Las comunidades, los datos y el tratamiento de lo informal: hacia un conocimiento práctico.
El documento "Informando lo informal. Estrategias para generar información en asentamientos precarios", es una publicación del Banco Interamericano de Desarrollo - BID.
 
Esta publicación constituye una herramienta para ayudar a relevar datos en áreas informales. El proyecto surge como una demanda directa de los ministerios de desarrollo urbano y el BID durante las discusiones del diseño de programas de urbanización. En ellas se reconoció la dificultad de diseñar, monitorear y evaluar los proyectos debido a la falta de información. Y esa falta de información se justifica en que los levantamientos de datos en áreas informales presentan grandes retos, entre los que se incluyen la dificultad de acceso a los mismos, las condiciones de seguridad personal y el gran dinamismo de su morfología, entre otros.

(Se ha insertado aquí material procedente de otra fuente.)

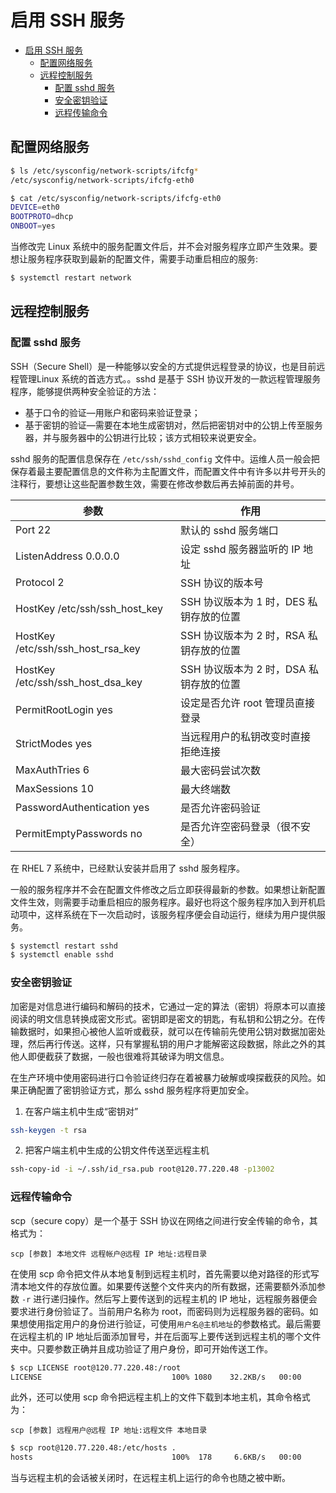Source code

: # 启用 SSH 服务

- [启用 SSH 服务](#启用-ssh-服务)
  - [配置网络服务](#配置网络服务)
  - [远程控制服务](#远程控制服务)
    - [配置 sshd 服务](#配置-sshd-服务)
    - [安全密钥验证](#安全密钥验证)
    - [远程传输命令](#远程传输命令)

## 配置网络服务

```bash
$ ls /etc/sysconfig/network-scripts/ifcfg*
/etc/sysconfig/network-scripts/ifcfg-eth0

$ cat /etc/sysconfig/network-scripts/ifcfg-eth0
DEVICE=eth0
BOOTPROTO=dhcp
ONBOOT=yes
```

当修改完 Linux 系统中的服务配置文件后，并不会对服务程序立即产生效果。要想让服务程序获取到最新的配置文件，需要手动重启相应的服务:

```bash
$ systemctl restart network
```

## 远程控制服务

### 配置 sshd 服务

SSH（Secure Shell）是一种能够以安全的方式提供远程登录的协议，也是目前远程管理Linux 系统的首选方式。。sshd 是基于 SSH 协议开发的一款远程管理服务程序，能够提供两种安全验证的方法：

- 基于口令的验证—用账户和密码来验证登录；
- 基于密钥的验证—需要在本地生成密钥对，然后把密钥对中的公钥上传至服务器，并与服务器中的公钥进行比较；该方式相较来说更安全。

sshd 服务的配置信息保存在 `/etc/ssh/sshd_config` 文件中。运维人员一般会把保存着最主要配置信息的文件称为主配置文件，而配置文件中有许多以井号开头的注释行，要想让这些配置参数生效，需要在修改参数后再去掉前面的井号。

| 参数 | 作用 |
| --------- | --------- |
| Port 22 | 默认的 sshd 服务端口 |
| ListenAddress 0.0.0.0 | 设定 sshd 服务器监听的 IP 地址 |
| Protocol 2 | SSH 协议的版本号 |
| HostKey /etc/ssh/ssh_host_key | SSH 协议版本为 1 时，DES 私钥存放的位置 |
| HostKey /etc/ssh/ssh_host_rsa_key | SSH 协议版本为 2 时，RSA 私钥存放的位置 |
| HostKey /etc/ssh/ssh_host_dsa_key | SSH 协议版本为 2 时，DSA 私钥存放的位置 |
| PermitRootLogin yes | 设定是否允许 root 管理员直接登录 |
| StrictModes yes | 当远程用户的私钥改变时直接拒绝连接 |
| MaxAuthTries 6 | 最大密码尝试次数 |
| MaxSessions 10 | 最大终端数 |
| PasswordAuthentication yes | 是否允许密码验证 |
| PermitEmptyPasswords no | 是否允许空密码登录（很不安全） |

在 RHEL 7 系统中，已经默认安装并启用了 sshd 服务程序。

一般的服务程序并不会在配置文件修改之后立即获得最新的参数。如果想让新配置文件生效，则需要手动重启相应的服务程序。最好也将这个服务程序加入到开机启动项中，这样系统在下一次启动时，该服务程序便会自动运行，继续为用户提供服务。

```bash
$ systemctl restart sshd
$ systemctl enable sshd
```

### 安全密钥验证

加密是对信息进行编码和解码的技术，它通过一定的算法（密钥）将原本可以直接阅读的明文信息转换成密文形式。密钥即是密文的钥匙，有私钥和公钥之分。在传输数据时，如果担心被他人监听或截获，就可以在传输前先使用公钥对数据加密处理，然后再行传送。这样，只有掌握私钥的用户才能解密这段数据，除此之外的其他人即便截获了数据，一般也很难将其破译为明文信息。

在生产环境中使用密码进行口令验证终归存在着被暴力破解或嗅探截获的风险。如果正确配置了密钥验证方式，那么 sshd 服务程序将更加安全。

1. 在客户端主机中生成“密钥对”

```bash
ssh-keygen -t rsa
```

2. 把客户端主机中生成的公钥文件传送至远程主机

```bash
ssh-copy-id -i ~/.ssh/id_rsa.pub root@120.77.220.48 -p13002
```

### 远程传输命令

scp（secure copy）是一个基于 SSH 协议在网络之间进行安全传输的命令，其格式为：

```
scp [参数] 本地文件 远程帐户@远程 IP 地址:远程目录
```

在使用 scp 命令把文件从本地复制到远程主机时，首先需要以绝对路径的形式写清本地文件的存放位置。如果要传送整个文件夹内的所有数据，还需要额外添加参数 `-r` 进行递归操作。然后写上要传送到的远程主机的 IP 地址，远程服务器便会要求进行身份验证了。当前用户名称为 root，而密码则为远程服务器的密码。如果想使用指定用户的身份进行验证，可使用`用户名@主机地址`的参数格式。最后需要在远程主机的 IP 地址后面添加冒号，并在后面写上要传送到远程主机的哪个文件夹中。只要参数正确并且成功验证了用户身份，即可开始传送工作。

```bash
$ scp LICENSE root@120.77.220.48:/root
LICENSE                             100% 1080    32.2KB/s   00:00
```

此外，还可以使用 scp 命令把远程主机上的文件下载到本地主机，其命令格式为：

```
scp [参数] 远程用户@远程 IP 地址:远程文件 本地目录
```

```bash
$ scp root@120.77.220.48:/etc/hosts .
hosts                               100%  178     6.6KB/s   00:00
```

当与远程主机的会话被关闭时，在远程主机上运行的命令也随之被中断。
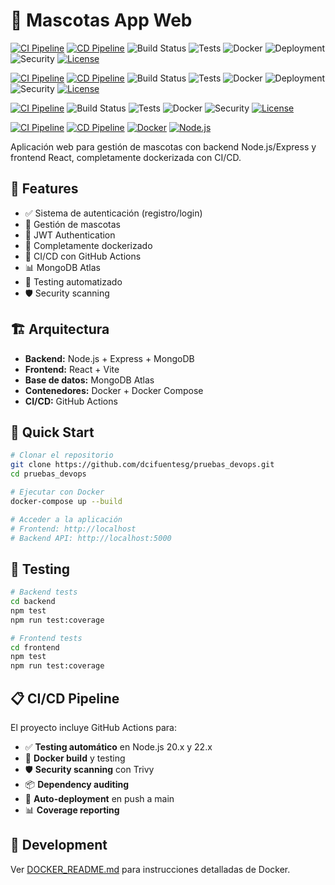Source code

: # 🐾 Mascotas App Web

[![CI Pipeline](https://github.com/dcifuentesg/pruebas_devops/actions/workflows/ci.yml/badge.svg)](https://github.com/dcifuentesg/pruebas_devops/actions/workflows/ci.yml)
[![CD Pipeline](https://github.com/dcifuentesg/pruebas_devops/actions/workflows/cd.yml/badge.svg)](https://github.com/dcifuentesg/pruebas_devops/actions/workflows/cd.yml)
![Build Status](https://img.shields.io/badge/build-passing-brightgreen)
![Tests](https://img.shields.io/badge/tests-passing-brightgreen)
![Docker](https://img.shields.io/badge/docker-built-blue)
![Deployment](https://img.shields.io/badge/deployment-deployed-brightgreen)
![Security](https://img.shields.io/badge/security-scanned-green)
[![License](https://img.shields.io/badge/license-MIT-blue.svg)](LICENSE)

[![CI Pipeline](https://github.com/dcifuentesg/pruebas_devops/actions/workflows/ci.yml/badge.svg)](https://github.com/dcifuentesg/pruebas_devops/actions/workflows/ci.yml)
[![CD Pipeline](https://github.com/dcifuentesg/pruebas_devops/actions/workflows/cd.yml/badge.svg)](https://github.com/dcifuentesg/pruebas_devops/actions/workflows/cd.yml)
![Build Status](https://img.shields.io/badge/build-failing-red)
![Tests](https://img.shields.io/badge/tests-failing-red)
![Docker](https://img.shields.io/badge/docker-failed-red)
![Deployment](https://img.shields.io/badge/deployment-failed-red)
![Security](https://img.shields.io/badge/security-failed-red)
[![License](https://img.shields.io/badge/license-MIT-blue.svg)](LICENSE)

[![CI Pipeline](https://github.com/dcifuentesg/pruebas_devops/actions/workflows/ci.yml/badge.svg)](https://github.com/dcifuentesg/pruebas_devops/actions/workflows/ci.yml)
![Build Status](https://img.shields.io/badge/build-passing-brightgreen)
![Tests](https://img.shields.io/badge/tests-passing-brightgreen)
![Docker](https://img.shields.io/badge/docker-built-blue)
![Security](https://img.shields.io/badge/security-scanned-green)
[![License](https://img.shields.io/badge/license-MIT-blue.svg)](LICENSE)

[![CI Pipeline](https://github.com/dcifuentesg/pruebas_devops/actions/workflows/ci.yml/badge.svg)](https://github.com/dcifuentesg/pruebas_devops/actions/workflows/ci.yml)
[![CD Pipeline](https://github.com/dcifuentesg/pruebas_devops/actions/workflows/cd.yml/badge.svg)](https://github.com/dcifuentesg/pruebas_devops/actions/workflows/cd.yml)
[![Docker](https://img.shields.io/badge/docker-ready-blue)](https://github.com/dcifuentesg/pruebas_devops)
[![Node.js](https://img.shields.io/badge/node.js-20%2B-green)](https://nodejs.org/)

Aplicación web para gestión de mascotas con backend Node.js/Express y frontend React, completamente dockerizada con CI/CD.

## 🚀 Features

- ✅ Sistema de autenticación (registro/login)
- 🐾 Gestión de mascotas
- 🔐 JWT Authentication
- 🐳 Completamente dockerizado
- 🔄 CI/CD con GitHub Actions
- 📊 MongoDB Atlas
- 🧪 Testing automatizado
- 🛡️ Security scanning

## 🏗️ Arquitectura

- **Backend:** Node.js + Express + MongoDB
- **Frontend:** React + Vite
- **Base de datos:** MongoDB Atlas
- **Contenedores:** Docker + Docker Compose
- **CI/CD:** GitHub Actions

## 🚀 Quick Start

```bash
# Clonar el repositorio
git clone https://github.com/dcifuentesg/pruebas_devops.git
cd pruebas_devops

# Ejecutar con Docker
docker-compose up --build

# Acceder a la aplicación
# Frontend: http://localhost
# Backend API: http://localhost:5000
```

## 🧪 Testing

```bash
# Backend tests
cd backend
npm test
npm run test:coverage

# Frontend tests
cd frontend
npm test
npm run test:coverage
```

## 📋 CI/CD Pipeline

El proyecto incluye GitHub Actions para:

- ✅ **Testing automático** en Node.js 20.x y 22.x
- 🐳 **Docker build** y testing
- 🛡️ **Security scanning** con Trivy
- 📦 **Dependency auditing**
- 🚀 **Auto-deployment** en push a main
- 📊 **Coverage reporting**

## 🔧 Development

Ver [DOCKER_README.md](./DOCKER_README.md) para instrucciones detalladas de Docker.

Esta publicación contribuye a mejorar la recolección en varias dimensiones: por un lado, expone los retos, limitaciones y oportunidades que la falta de datos en asentamientos informales presenta en distintas dimensiones del desarrollo, desde el género, desarrollo comunitario, o la gobernanza del dato. También presenta una recopilación de las estadísticas nacionales de los países de América Latina y el Caribe, que hacen referencia a los asentamientos informales. Por último, recopila y categoriza de manera sistemática casos innovadores de levantamiento de información a lo largo del mundo, de manera que puedan orientar e inspirar a los agentes de desarrollo a relevar datos en áreas informales. Los casos describen levantamientos de información de distintas variables, desde aspectos de seguridad o cambio climático, a aspectos morfológicos o sociales.
 
En este artículo transcribimos el Capítulo "Las comunidades, los datos y el tratamiento de lo informal: hacia un conocimiento práctico" de la publicación, de los autores Achilles Kallergis y Belen Fodde.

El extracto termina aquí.